The board reversed course last week. But important related work remains. On Thursday, the board is expected to vote on the season start dates for winter sports. Decisions for each of those sports will be based, in part, by a recommendation from the league’s Return to Participation Task Force.
The task force, which includes several board members, met Sept. 23 and discussed whether to delay winter season-start dates. The idea is limiting overlap with fall sports and the potential for spreading the virus between student-athletes joining new teams.
Once rolling, the winter season will offer fewer competitions and, quite possibly, no state tournaments.
Sept. 30 is the next task force meeting, where members will determine its recommendation for the next day’s board meeting. The high school league board already has stated its desire for a 30% reduction in games/events and a 20% reduction in the length of the season for all sports in the 2020-21 school year.

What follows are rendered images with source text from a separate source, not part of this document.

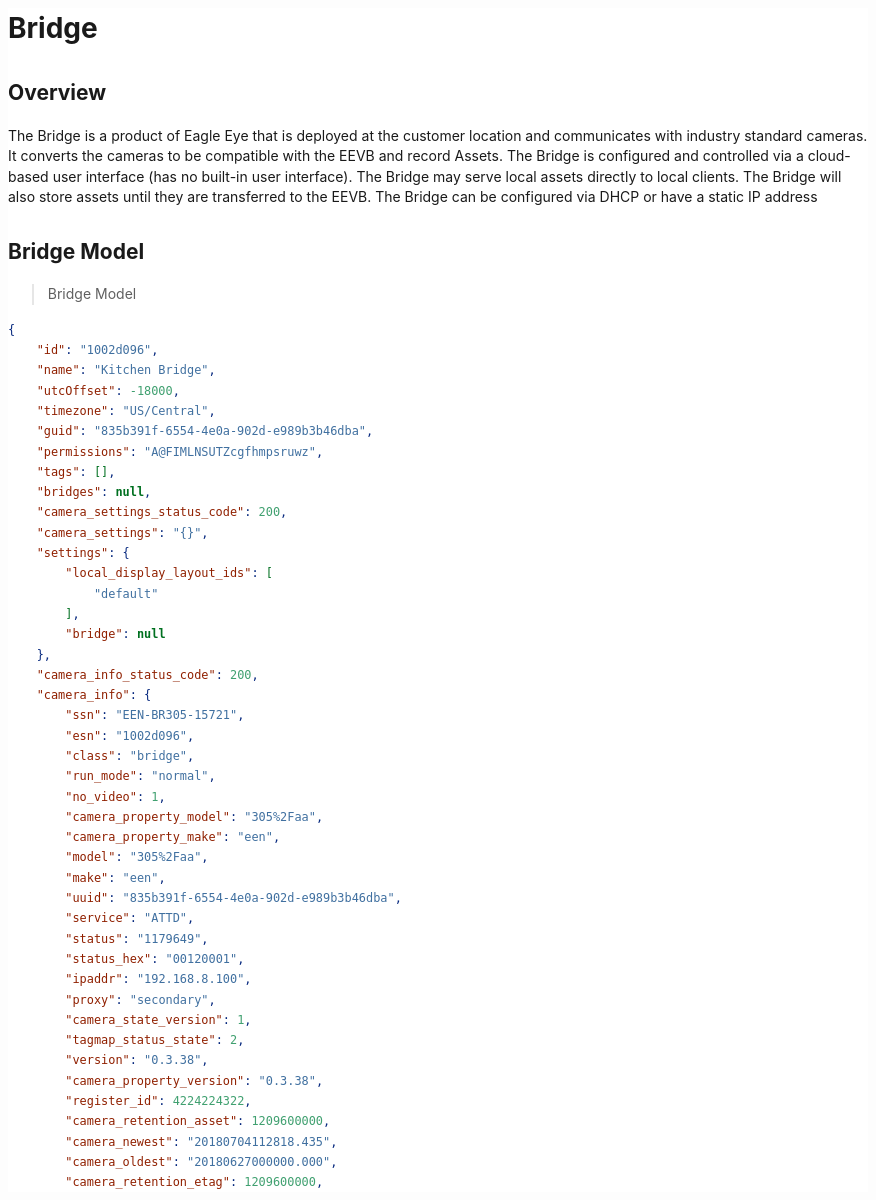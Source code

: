 # Bridge


## Overview


The <a class="definition" onclick="openModal('DOT-Bridge')">Bridge</a> is a product of Eagle Eye that is deployed at the customer location and communicates with industry standard cameras. It converts the cameras to be compatible with the <a class="definition" onclick="openModal('DOT-EEVB')">EEVB</a> and record <a class="definition" onclick="openModal('DOT-Asset')">Assets</a>. The Bridge is configured and controlled via a cloud-based user interface (has no built-in user interface). The Bridge may serve local assets directly to local clients. The Bridge will also store assets until they are transferred to the EEVB. The Bridge can be configured via DHCP or have a static IP address


## Bridge Model


> Bridge Model

```json
{
    "id": "1002d096",
    "name": "Kitchen Bridge",
    "utcOffset": -18000,
    "timezone": "US/Central",
    "guid": "835b391f-6554-4e0a-902d-e989b3b46dba",
    "permissions": "A@FIMLNSUTZcgfhmpsruwz",
    "tags": [],
    "bridges": null,
    "camera_settings_status_code": 200,
    "camera_settings": "{}",
    "settings": {
        "local_display_layout_ids": [
            "default"
        ],
        "bridge": null
    },
    "camera_info_status_code": 200,
    "camera_info": {
        "ssn": "EEN-BR305-15721",
        "esn": "1002d096",
        "class": "bridge",
        "run_mode": "normal",
        "no_video": 1,
        "camera_property_model": "305%2Faa",
        "camera_property_make": "een",
        "model": "305%2Faa",
        "make": "een",
        "uuid": "835b391f-6554-4e0a-902d-e989b3b46dba",
        "service": "ATTD",
        "status": "1179649",
        "status_hex": "00120001",
        "ipaddr": "192.168.8.100",
        "proxy": "secondary",
        "camera_state_version": 1,
        "tagmap_status_state": 2,
        "version": "0.3.38",
        "camera_property_version": "0.3.38",
        "register_id": 4224224322,
        "camera_retention_asset": 1209600000,
        "camera_newest": "20180704112818.435",
        "camera_oldest": "20180627000000.000",
        "camera_retention_etag": 1209600000,
```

Even so, boys’ hockey leaders have been busy preparing their visions for the fast-approaching season, balancing concerns for student-athlete safety and the desire for as much hockey as possible.
The Minnesota Hockey Coaches Association proposed two scenarios, the more ambitious of which features 24 games and full section and state tournaments. It includes a regular-season schedule, based on the college hockey model, consisting of two games per week against the same opponent. Those “home-and-home” games would be played on Thursdays, Fridays or Saturdays. In the event of a COVID-19 outbreak, playing twice a week against the same opponent allows for more precise tracking of a potential source.

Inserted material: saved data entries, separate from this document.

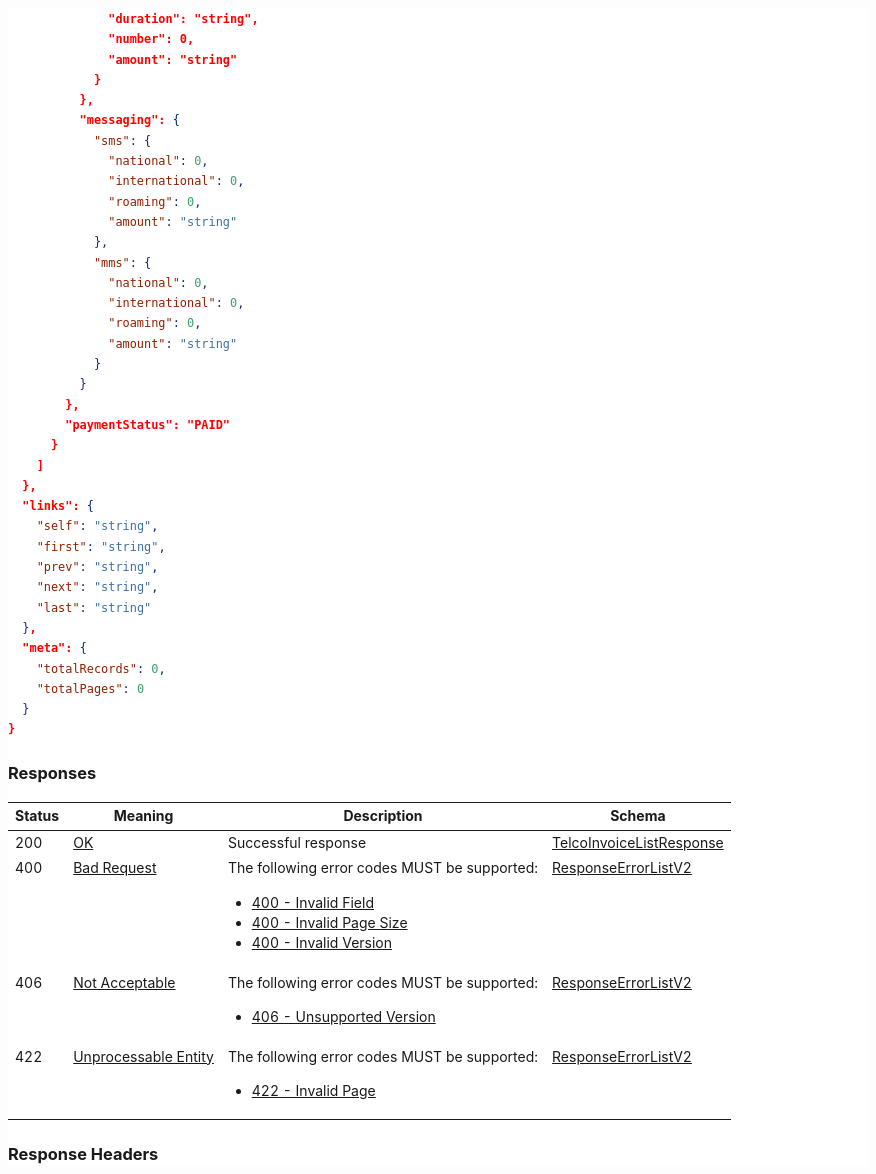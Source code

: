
```json
              "duration": "string",
              "number": 0,
              "amount": "string"
            }
          },
          "messaging": {
            "sms": {
              "national": 0,
              "international": 0,
              "roaming": 0,
              "amount": "string"
            },
            "mms": {
              "national": 0,
              "international": 0,
              "roaming": 0,
              "amount": "string"
            }
          }
        },
        "paymentStatus": "PAID"
      }
    ]
  },
  "links": {
    "self": "string",
    "first": "string",
    "prev": "string",
    "next": "string",
    "last": "string"
  },
  "meta": {
    "totalRecords": 0,
    "totalPages": 0
  }
}
```

<h3 id="get-telco-invoices-responses">Responses</h3>

|Status|Meaning|Description|Schema|
|---|---|---|---|
|200|[OK](https://tools.ietf.org/html/rfc7231#section-6.3.1)|Successful response|[TelcoInvoiceListResponse](#schemacdr-telco-apitelcoinvoicelistresponse)|
|400|[Bad Request](https://tools.ietf.org/html/rfc7231#section-6.5.1)|The following error codes MUST be supported:<br/><ul class="error-code-list"><li>[400 - Invalid Field](#error-400-field-invalid)</li><li>[400 - Invalid Page Size](#error-400-field-invalid-page-size)</li><li>[400 - Invalid Version](#error-400-header-invalid-version)</li></ul>|[ResponseErrorListV2](#schemacdr-telco-apiresponseerrorlistv2)|
|406|[Not Acceptable](https://tools.ietf.org/html/rfc7231#section-6.5.6)|The following error codes MUST be supported:<br/><ul class="error-code-list"><li>[406 - Unsupported Version](#error-406-header-unsupported-version)</li></ul>|[ResponseErrorListV2](#schemacdr-telco-apiresponseerrorlistv2)|
|422|[Unprocessable Entity](https://tools.ietf.org/html/rfc2518#section-10.3)|The following error codes MUST be supported:<br/><ul class="error-code-list"><li>[422 - Invalid Page](#error-422-field-invalid-page)</li></ul>|[ResponseErrorListV2](#schemacdr-telco-apiresponseerrorlistv2)|

### Response Headers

Teams would be allowed to play 12 opponents from anywhere within Minnesota. That’s based on low COVID-19 numbers. Should numbers rise, a more stringent second scenario tightens things up.
Opponents must be from a surrounding region. Games could start Nov. 20, but teams could play only one game per week for the first month. Then a mandatory holiday break clears the ice from Dec. 20-30 other than practice. Should COVID-19 numbers allow, the “home-and-home” game schedule outlined in the first scenario begins as early as Jan. 1 – with postseason opportunities at season’s end.
“We think we presented a plan that was well-thought out, and that was because of the work already done by Minnesota Hockey and the Minnesota Department of Health,” said Jon Ammerman, association president and the head coach at Moorhead. “But if we’re not able to fulfill a regular season, we’re willing to be flexible. Safety and following guidelines are more important than sticking to our guns.”
In both scenarios, the boys’ hockey season would begin on Nov. 9, the original start date. However, the Return to Play Task Force spoke last week of a three-week delay to Nov. 30, a few days after the football season ends.
Another possibility, seen as less viable, is starting the season under the auspices of Minnesota Hockey and playing games in an Under-19 league until the high school season begins. Significant challenges include financing the mini-league as well as securing ice time and coaching.
While a three-week delay to start the boys’ season probably isn’t worth the headache for boys’ hockey coaches and players, their female counterparts could be facing a more significant wait.
Originally slated to drop the puck on Oct. 26, girls’ hockey could get pushed at least six weeks to a Dec. 7 start, according to discussions at the task force meeting.
The reason: Minimizing overlap with volleyball, which ends Dec. 12. Tim Morris, executive director of the Minnesota Hockey Coaches Association, understands the intent but disagrees with the application.
“I’ve told the league that those two sports don’t typically have crossover” of athletes, said Morris, the Lakeville South coach.
Morris said the girls’ hockey association, while not releasing detailed plans in an effort to avoid confusion, is counting on the league board vote on Thursday to determine the season’s start date.
Creating an alternative league to offset a delayed start isn’t ideal, Morris said, because, “our players are more safer playing within the league’s oversight rather than with entrepreneurs.
“We believe the best thing to do is start on time and not play more than two games per week,” Morris said. “We want to do whatever we can to mitigate the spread of getting kids sick.”